%%

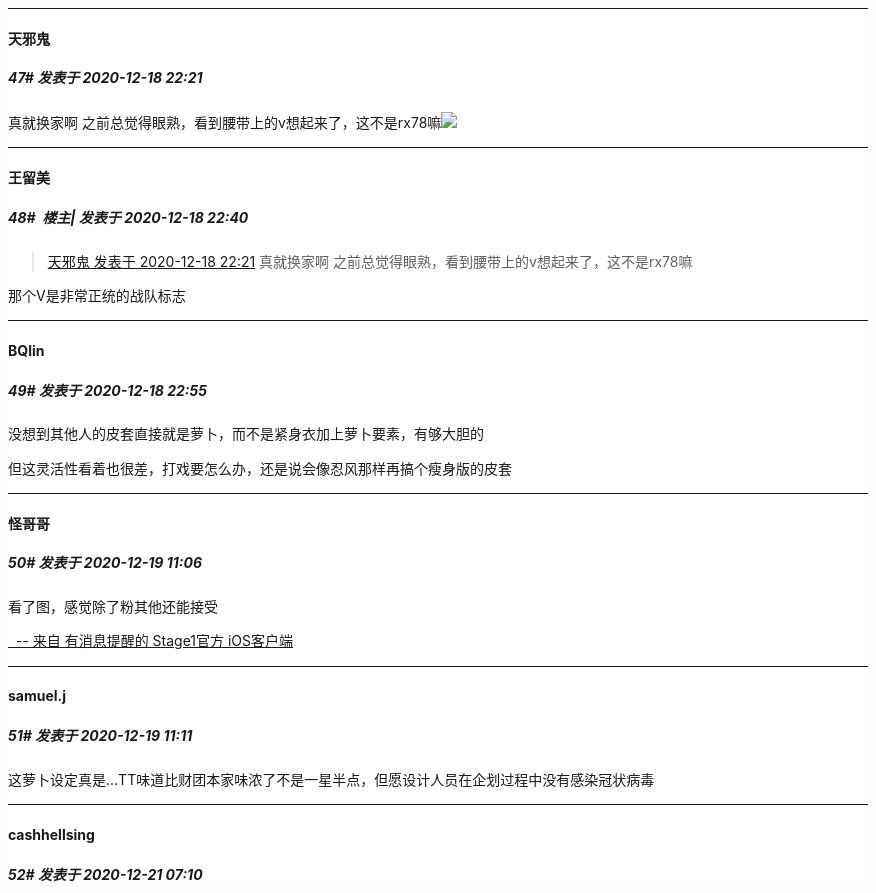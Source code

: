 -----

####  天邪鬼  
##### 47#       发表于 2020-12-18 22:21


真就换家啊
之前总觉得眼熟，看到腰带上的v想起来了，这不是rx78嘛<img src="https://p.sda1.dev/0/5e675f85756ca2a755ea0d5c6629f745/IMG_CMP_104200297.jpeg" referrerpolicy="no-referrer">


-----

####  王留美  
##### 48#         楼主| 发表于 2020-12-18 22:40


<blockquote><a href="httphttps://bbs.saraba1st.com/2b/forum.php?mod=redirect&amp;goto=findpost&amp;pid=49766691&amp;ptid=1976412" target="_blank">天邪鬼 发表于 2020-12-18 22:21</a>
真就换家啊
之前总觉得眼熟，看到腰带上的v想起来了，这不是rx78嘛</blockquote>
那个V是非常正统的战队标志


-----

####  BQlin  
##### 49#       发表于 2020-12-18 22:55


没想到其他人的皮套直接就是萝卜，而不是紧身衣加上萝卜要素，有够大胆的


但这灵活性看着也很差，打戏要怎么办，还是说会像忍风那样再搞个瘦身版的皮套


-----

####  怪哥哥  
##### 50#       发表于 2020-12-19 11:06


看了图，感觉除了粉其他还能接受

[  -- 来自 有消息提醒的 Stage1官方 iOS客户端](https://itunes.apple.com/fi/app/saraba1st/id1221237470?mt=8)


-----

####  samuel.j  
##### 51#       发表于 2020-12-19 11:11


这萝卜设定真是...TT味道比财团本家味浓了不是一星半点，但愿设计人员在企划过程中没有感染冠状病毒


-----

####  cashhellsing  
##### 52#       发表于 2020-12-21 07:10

%%

Every line from the one that contains "没想到其他人的皮套直接就是萝卜，而不是紧身衣加上萝卜要素，有够大胆的" down to and including the last line of the records above must be set down exactly, with nothing else.

## Reply:
没想到其他人的皮套直接就是萝卜，而不是紧身衣加上萝卜要素，有够大胆的


但这灵活性看着也很差，打戏要怎么办，还是说会像忍风那样再搞个瘦身版的皮套


-----

####  怪哥哥  
##### 50#       发表于 2020-12-19 11:06


看了图，感觉除了粉其他还能接受

[  -- 来自 有消息提醒的 Stage1官方 iOS客户端](https://itunes.apple.com/fi/app/saraba1st/id1221237470?mt=8)


-----

####  samuel.j  
##### 51#       发表于 2020-12-19 11:11


这萝卜设定真是...TT味道比财团本家味浓了不是一星半点，但愿设计人员在企划过程中没有感染冠状病毒


-----

####  cashhellsing  
##### 52#       发表于 2020-12-21 07:10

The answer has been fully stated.